What fascinates me about these seemingly irreconcilable extremes as an artist and philosopher is what humans reveal about themselves when dealing with animals, especially about how they relate to themselves and to the people around them. The animal as a victim of power, discipline, optimization and a from a psychological point of view erratic fear-love, is an artistically inexhaustible source for me, because in all its shapes, types of movement and anthropologically charged meanings I find image models that reflect human suffering - above all the suffer from ourselves - in a visual, that is, sensual language. The picture goes deeper than the word. The whole universe of domination, inequality, foreignness, physical and mental domestication and even exploitation finds its place in it.
At the same time - as I said, the matter is schizophrenic - depictions of the animal and the often mythologically steeped ideas about its nature represent beauty, strength and spirituality. Animal beings have become our spiritual companions, guides and protective symbols. We seek their closeness and affection.
This culturally rooted ambivalence of humans, which is reflected in their relationships with animals, I use in my works as mirror elements for the relationship between people and others, as well as my relationship to myself.
Painting above: Fliehendes Vieh - coal, shellac, oil on canvas, 150 x 110cm, 2021
Wounds are an inspiration in my artistic work. When a wound has been teared, it has to be cared for, healed, there is scab that falls off, and then again scabs that create new skin, which falls off again, etc. To work on my paintings is very similar: I build surfaces and strike in it wounds, form shapes and injure them with solvents or mechanical interventions. In this way, from the areas that have been applied and removed on the canvases situations gradually emerge, which for me are scarred landscapes. What is still there at the end has survived, what is not, has at least left traces when it disappeared.
Painting left: Grübeltier - shellac, coal shavings, beton on canvas, 30 x 30cm, 2020
Gender and sexual identity
The human body as the carrier of socio-cultural codes which serves to classify and evaluate every individual in society is both a source of inspiration and a principle to be overcome in my artistic work. The body is a socio-political object, a place of standardization and normalization. For women and people of so-called non-heteronormative sexual orientation in particular, the question of their own bodies as a necessary instrument for establishing identity has been and is problematic since mankind. For the media generation of the 21st century with its communication technologies based primarily on visuality and intimacy, this fact is of even greater importance.
Against this background, my works aim to simultaneously call up and counter the categories of modernity based on the biological-anatomical as well as the Gender body. The “protagonists” of my works shall oppose any classic model, refuse any canon of anatomical aesthetics and measurement. Instead, they develop their very own physiology, which seems to come from an extra-terrestrial world. In fact, it is a world that is very seriously linked to the life and experience of me myself. I dress the autobiographical components in a vagabonding, colorful imagination in order to condense supra-individual questions of contemporary life.

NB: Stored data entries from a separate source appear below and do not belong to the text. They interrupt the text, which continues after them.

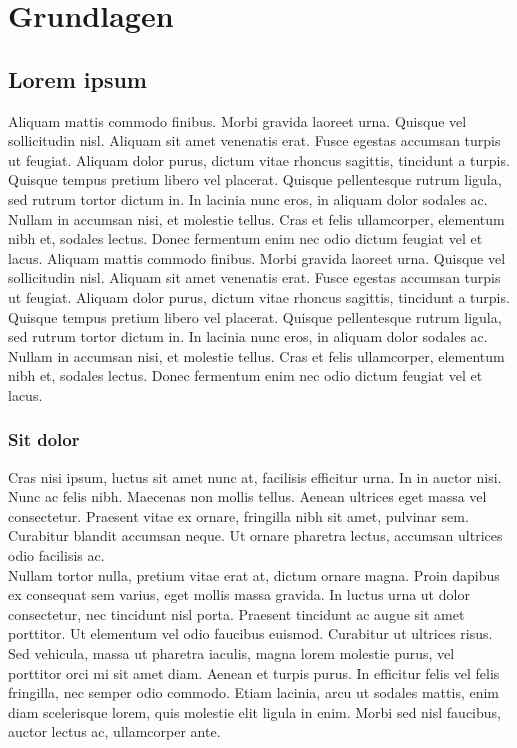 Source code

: \section{Grundlagen}

\subsection{Lorem ipsum}
Aliquam mattis commodo finibus. Morbi gravida laoreet urna. Quisque vel sollicitudin nisl. Aliquam sit amet venenatis erat. Fusce egestas accumsan turpis ut feugiat. Aliquam dolor purus, dictum vitae rhoncus sagittis, tincidunt a turpis. Quisque tempus pretium libero vel placerat. Quisque pellentesque rutrum ligula, sed rutrum tortor dictum in. In lacinia nunc eros, in aliquam dolor sodales ac. Nullam in accumsan nisi, et molestie tellus. Cras et felis ullamcorper, elementum nibh et, sodales lectus. Donec fermentum enim nec odio dictum feugiat vel et lacus. Aliquam mattis commodo finibus. Morbi gravida laoreet urna. Quisque vel sollicitudin nisl. Aliquam sit amet venenatis erat. Fusce egestas accumsan turpis ut feugiat. Aliquam dolor purus, dictum vitae rhoncus sagittis, tincidunt a turpis. Quisque tempus pretium libero vel placerat. Quisque pellentesque rutrum ligula, sed rutrum tortor dictum in. In lacinia nunc eros, in aliquam dolor sodales ac. Nullam in accumsan nisi, et molestie tellus. Cras et felis ullamcorper, elementum nibh et, sodales lectus. Donec fermentum enim nec odio dictum feugiat vel et lacus.

\subsubsection{Sit dolor}
Cras nisi ipsum, luctus sit amet nunc at, facilisis efficitur urna. In in auctor nisi. Nunc ac felis nibh. Maecenas non mollis tellus. Aenean ultrices eget massa vel consectetur. Praesent vitae ex ornare, fringilla nibh sit amet, pulvinar sem. Curabitur blandit accumsan neque. Ut ornare pharetra lectus, accumsan ultrices odio facilisis ac.\\
Nullam tortor nulla, pretium vitae erat at, dictum ornare magna. Proin dapibus ex consequat sem varius, eget mollis massa gravida. In luctus urna ut dolor consectetur, nec tincidunt nisl porta. Praesent tincidunt ac augue sit amet porttitor. Ut elementum vel odio faucibus euismod. Curabitur ut ultrices risus. Sed vehicula, massa ut pharetra iaculis, magna lorem molestie purus, vel porttitor orci mi sit amet diam. Aenean et turpis purus. In efficitur felis vel felis fringilla, nec semper odio commodo. Etiam lacinia, arcu ut sodales mattis, enim diam scelerisque lorem, quis molestie elit ligula in enim. Morbi sed nisl faucibus, auctor lectus ac, ullamcorper ante.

Where I extend the deconstruction of gender, body and identity categories by including animals, mythical creatures and chimeras, I tie in with ancient ideas of body and soul and their timeless metaphors. The hybrid creatures and companionships of different species that arise from this follow aesthetics beyond anthropocentric conventions and stir the question of their legitimation. What begins as a confrontation with distorted, overstretched, fragmented, sometimes absurd body shapes and poses leads behind the facade of the cultivated human and domesticated animal entity and in this way to the fundamental question of naturalness, beauty, yes, reality.